----- Data excerpts -----

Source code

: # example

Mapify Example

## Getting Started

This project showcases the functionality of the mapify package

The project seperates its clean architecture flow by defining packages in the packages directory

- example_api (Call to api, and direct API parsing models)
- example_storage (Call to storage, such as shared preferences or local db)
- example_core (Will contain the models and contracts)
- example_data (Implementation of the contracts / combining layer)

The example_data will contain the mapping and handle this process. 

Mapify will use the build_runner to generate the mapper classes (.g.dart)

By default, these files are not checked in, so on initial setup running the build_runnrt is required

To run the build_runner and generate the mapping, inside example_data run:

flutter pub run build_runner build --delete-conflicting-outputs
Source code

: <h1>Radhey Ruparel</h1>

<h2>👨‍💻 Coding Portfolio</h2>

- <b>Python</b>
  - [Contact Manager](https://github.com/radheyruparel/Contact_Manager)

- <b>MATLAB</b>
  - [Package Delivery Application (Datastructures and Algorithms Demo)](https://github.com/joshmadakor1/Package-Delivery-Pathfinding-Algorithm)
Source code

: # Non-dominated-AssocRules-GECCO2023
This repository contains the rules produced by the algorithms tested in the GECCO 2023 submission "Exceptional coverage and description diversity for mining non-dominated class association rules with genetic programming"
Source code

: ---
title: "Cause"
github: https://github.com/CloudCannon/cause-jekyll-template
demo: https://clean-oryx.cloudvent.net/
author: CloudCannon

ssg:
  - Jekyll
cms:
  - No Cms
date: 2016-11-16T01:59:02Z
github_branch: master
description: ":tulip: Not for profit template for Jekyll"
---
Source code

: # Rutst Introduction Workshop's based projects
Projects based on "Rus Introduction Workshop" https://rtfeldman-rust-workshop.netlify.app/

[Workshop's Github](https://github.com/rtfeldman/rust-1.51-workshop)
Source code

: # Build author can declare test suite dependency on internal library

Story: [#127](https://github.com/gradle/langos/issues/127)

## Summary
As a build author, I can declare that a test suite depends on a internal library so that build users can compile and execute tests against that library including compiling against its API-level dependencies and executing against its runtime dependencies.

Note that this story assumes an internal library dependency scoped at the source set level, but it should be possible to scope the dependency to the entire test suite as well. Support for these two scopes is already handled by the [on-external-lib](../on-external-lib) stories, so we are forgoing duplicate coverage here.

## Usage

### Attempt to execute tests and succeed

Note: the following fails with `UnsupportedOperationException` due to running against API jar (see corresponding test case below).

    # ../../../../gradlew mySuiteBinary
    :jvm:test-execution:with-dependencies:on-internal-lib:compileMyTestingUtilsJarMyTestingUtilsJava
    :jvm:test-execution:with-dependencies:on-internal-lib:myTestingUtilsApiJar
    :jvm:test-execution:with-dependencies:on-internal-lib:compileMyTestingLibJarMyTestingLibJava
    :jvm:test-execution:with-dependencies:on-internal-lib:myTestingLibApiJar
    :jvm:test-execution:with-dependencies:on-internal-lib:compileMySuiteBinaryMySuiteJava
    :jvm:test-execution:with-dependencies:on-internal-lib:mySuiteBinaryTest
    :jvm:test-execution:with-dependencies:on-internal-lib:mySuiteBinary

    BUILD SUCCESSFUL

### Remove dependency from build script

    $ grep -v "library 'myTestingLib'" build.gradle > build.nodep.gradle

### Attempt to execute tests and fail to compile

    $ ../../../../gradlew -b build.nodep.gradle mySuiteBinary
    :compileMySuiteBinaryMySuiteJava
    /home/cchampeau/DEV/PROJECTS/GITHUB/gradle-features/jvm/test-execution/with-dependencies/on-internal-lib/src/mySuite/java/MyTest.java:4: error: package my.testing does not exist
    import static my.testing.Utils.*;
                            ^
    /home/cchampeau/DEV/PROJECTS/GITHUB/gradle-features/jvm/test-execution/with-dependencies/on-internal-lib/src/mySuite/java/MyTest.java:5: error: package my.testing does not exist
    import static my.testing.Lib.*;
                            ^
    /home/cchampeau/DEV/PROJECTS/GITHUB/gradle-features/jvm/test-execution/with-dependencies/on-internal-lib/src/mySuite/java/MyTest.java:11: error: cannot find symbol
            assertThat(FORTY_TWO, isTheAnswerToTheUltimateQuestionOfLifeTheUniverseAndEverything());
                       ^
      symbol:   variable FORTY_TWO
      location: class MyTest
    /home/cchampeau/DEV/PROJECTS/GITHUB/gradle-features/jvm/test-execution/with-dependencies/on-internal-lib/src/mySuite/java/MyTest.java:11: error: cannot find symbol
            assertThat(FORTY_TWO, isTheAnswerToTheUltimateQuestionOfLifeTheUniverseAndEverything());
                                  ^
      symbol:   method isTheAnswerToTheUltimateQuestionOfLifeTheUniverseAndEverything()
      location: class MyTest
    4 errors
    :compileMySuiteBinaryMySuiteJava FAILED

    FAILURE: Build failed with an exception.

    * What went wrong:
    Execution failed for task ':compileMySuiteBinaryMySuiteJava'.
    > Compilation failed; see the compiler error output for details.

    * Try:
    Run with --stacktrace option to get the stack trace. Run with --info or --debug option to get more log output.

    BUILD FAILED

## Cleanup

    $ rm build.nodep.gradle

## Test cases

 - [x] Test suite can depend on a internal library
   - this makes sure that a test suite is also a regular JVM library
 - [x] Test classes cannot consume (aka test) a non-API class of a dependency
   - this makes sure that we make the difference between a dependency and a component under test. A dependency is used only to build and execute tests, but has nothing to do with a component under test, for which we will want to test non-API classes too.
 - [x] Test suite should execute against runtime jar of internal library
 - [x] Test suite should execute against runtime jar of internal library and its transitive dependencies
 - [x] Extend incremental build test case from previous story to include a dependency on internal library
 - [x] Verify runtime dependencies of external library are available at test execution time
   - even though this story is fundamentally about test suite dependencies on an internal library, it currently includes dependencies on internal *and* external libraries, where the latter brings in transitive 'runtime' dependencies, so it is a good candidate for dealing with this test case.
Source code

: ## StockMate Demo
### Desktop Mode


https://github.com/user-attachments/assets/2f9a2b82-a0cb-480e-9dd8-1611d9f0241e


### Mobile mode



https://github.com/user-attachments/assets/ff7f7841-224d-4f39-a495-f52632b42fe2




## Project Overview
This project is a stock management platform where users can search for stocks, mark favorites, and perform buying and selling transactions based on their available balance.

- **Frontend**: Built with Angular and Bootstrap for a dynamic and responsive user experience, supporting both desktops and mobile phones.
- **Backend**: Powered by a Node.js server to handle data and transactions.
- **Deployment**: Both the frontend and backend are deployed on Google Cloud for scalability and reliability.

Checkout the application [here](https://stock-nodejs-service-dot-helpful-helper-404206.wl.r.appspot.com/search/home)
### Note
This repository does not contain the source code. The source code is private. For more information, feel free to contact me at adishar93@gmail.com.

-----

Assignment - Word for word, write out every record in the listing.

Expected answer -
Source code

: # example

Mapify Example

## Getting Started

This project showcases the functionality of the mapify package

The project seperates its clean architecture flow by defining packages in the packages directory

- example_api (Call to api, and direct API parsing models)
- example_storage (Call to storage, such as shared preferences or local db)
- example_core (Will contain the models and contracts)
- example_data (Implementation of the contracts / combining layer)

The example_data will contain the mapping and handle this process. 

Mapify will use the build_runner to generate the mapper classes (.g.dart)

By default, these files are not checked in, so on initial setup running the build_runnrt is required

To run the build_runner and generate the mapping, inside example_data run:

flutter pub run build_runner build --delete-conflicting-outputs
Source code

: <h1>Radhey Ruparel</h1>

<h2>👨‍💻 Coding Portfolio</h2>

- <b>Python</b>
  - [Contact Manager](https://github.com/radheyruparel/Contact_Manager)

- <b>MATLAB</b>
  - [Package Delivery Application (Datastructures and Algorithms Demo)](https://github.com/joshmadakor1/Package-Delivery-Pathfinding-Algorithm)
Source code

: # Non-dominated-AssocRules-GECCO2023
This repository contains the rules produced by the algorithms tested in the GECCO 2023 submission "Exceptional coverage and description diversity for mining non-dominated class association rules with genetic programming"
Source code

: ---
title: "Cause"
github: https://github.com/CloudCannon/cause-jekyll-template
demo: https://clean-oryx.cloudvent.net/
author: CloudCannon

ssg:
  - Jekyll
cms:
  - No Cms
date: 2016-11-16T01:59:02Z
github_branch: master
description: ":tulip: Not for profit template for Jekyll"
---
Source code

: # Rutst Introduction Workshop's based projects
Projects based on "Rus Introduction Workshop" https://rtfeldman-rust-workshop.netlify.app/

[Workshop's Github](https://github.com/rtfeldman/rust-1.51-workshop)
Source code

: # Build author can declare test suite dependency on internal library

Story: [#127](https://github.com/gradle/langos/issues/127)

## Summary
As a build author, I can declare that a test suite depends on a internal library so that build users can compile and execute tests against that library including compiling against its API-level dependencies and executing against its runtime dependencies.

Note that this story assumes an internal library dependency scoped at the source set level, but it should be possible to scope the dependency to the entire test suite as well. Support for these two scopes is already handled by the [on-external-lib](../on-external-lib) stories, so we are forgoing duplicate coverage here.

## Usage

### Attempt to execute tests and succeed

Note: the following fails with `UnsupportedOperationException` due to running against API jar (see corresponding test case below).

    # ../../../../gradlew mySuiteBinary
    :jvm:test-execution:with-dependencies:on-internal-lib:compileMyTestingUtilsJarMyTestingUtilsJava
    :jvm:test-execution:with-dependencies:on-internal-lib:myTestingUtilsApiJar
    :jvm:test-execution:with-dependencies:on-internal-lib:compileMyTestingLibJarMyTestingLibJava
    :jvm:test-execution:with-dependencies:on-internal-lib:myTestingLibApiJar
    :jvm:test-execution:with-dependencies:on-internal-lib:compileMySuiteBinaryMySuiteJava
    :jvm:test-execution:with-dependencies:on-internal-lib:mySuiteBinaryTest
    :jvm:test-execution:with-dependencies:on-internal-lib:mySuiteBinary

    BUILD SUCCESSFUL

### Remove dependency from build script

    $ grep -v "library 'myTestingLib'" build.gradle > build.nodep.gradle

### Attempt to execute tests and fail to compile

    $ ../../../../gradlew -b build.nodep.gradle mySuiteBinary
    :compileMySuiteBinaryMySuiteJava
    /home/cchampeau/DEV/PROJECTS/GITHUB/gradle-features/jvm/test-execution/with-dependencies/on-internal-lib/src/mySuite/java/MyTest.java:4: error: package my.testing does not exist
    import static my.testing.Utils.*;
                            ^
    /home/cchampeau/DEV/PROJECTS/GITHUB/gradle-features/jvm/test-execution/with-dependencies/on-internal-lib/src/mySuite/java/MyTest.java:5: error: package my.testing does not exist
    import static my.testing.Lib.*;
                            ^
    /home/cchampeau/DEV/PROJECTS/GITHUB/gradle-features/jvm/test-execution/with-dependencies/on-internal-lib/src/mySuite/java/MyTest.java:11: error: cannot find symbol
            assertThat(FORTY_TWO, isTheAnswerToTheUltimateQuestionOfLifeTheUniverseAndEverything());
                       ^
      symbol:   variable FORTY_TWO
      location: class MyTest
    /home/cchampeau/DEV/PROJECTS/GITHUB/gradle-features/jvm/test-execution/with-dependencies/on-internal-lib/src/mySuite/java/MyTest.java:11: error: cannot find symbol
            assertThat(FORTY_TWO, isTheAnswerToTheUltimateQuestionOfLifeTheUniverseAndEverything());
                                  ^
      symbol:   method isTheAnswerToTheUltimateQuestionOfLifeTheUniverseAndEverything()
      location: class MyTest
    4 errors
    :compileMySuiteBinaryMySuiteJava FAILED

    FAILURE: Build failed with an exception.

    * What went wrong:
    Execution failed for task ':compileMySuiteBinaryMySuiteJava'.
    > Compilation failed; see the compiler error output for details.

    * Try:
    Run with --stacktrace option to get the stack trace. Run with --info or --debug option to get more log output.

    BUILD FAILED

## Cleanup

    $ rm build.nodep.gradle

## Test cases

 - [x] Test suite can depend on a internal library
   - this makes sure that a test suite is also a regular JVM library
 - [x] Test classes cannot consume (aka test) a non-API class of a dependency
   - this makes sure that we make the difference between a dependency and a component under test. A dependency is used only to build and execute tests, but has nothing to do with a component under test, for which we will want to test non-API classes too.
 - [x] Test suite should execute against runtime jar of internal library
 - [x] Test suite should execute against runtime jar of internal library and its transitive dependencies
 - [x] Extend incremental build test case from previous story to include a dependency on internal library
 - [x] Verify runtime dependencies of external library are available at test execution time
   - even though this story is fundamentally about test suite dependencies on an internal library, it currently includes dependencies on internal *and* external libraries, where the latter brings in transitive 'runtime' dependencies, so it is a good candidate for dealing with this test case.
Source code

: ## StockMate Demo
### Desktop Mode


https://github.com/user-attachments/assets/2f9a2b82-a0cb-480e-9dd8-1611d9f0241e


### Mobile mode



https://github.com/user-attachments/assets/ff7f7841-224d-4f39-a495-f52632b42fe2




## Project Overview
This project is a stock management platform where users can search for stocks, mark favorites, and perform buying and selling transactions based on their available balance.

- **Frontend**: Built with Angular and Bootstrap for a dynamic and responsive user experience, supporting both desktops and mobile phones.
- **Backend**: Powered by a Node.js server to handle data and transactions.
- **Deployment**: Both the frontend and backend are deployed on Google Cloud for scalability and reliability.

Checkout the application [here](https://stock-nodejs-service-dot-helpful-helper-404206.wl.r.appspot.com/search/home)
### Note
This repository does not contain the source code. The source code is private. For more information, feel free to contact me at adishar93@gmail.com.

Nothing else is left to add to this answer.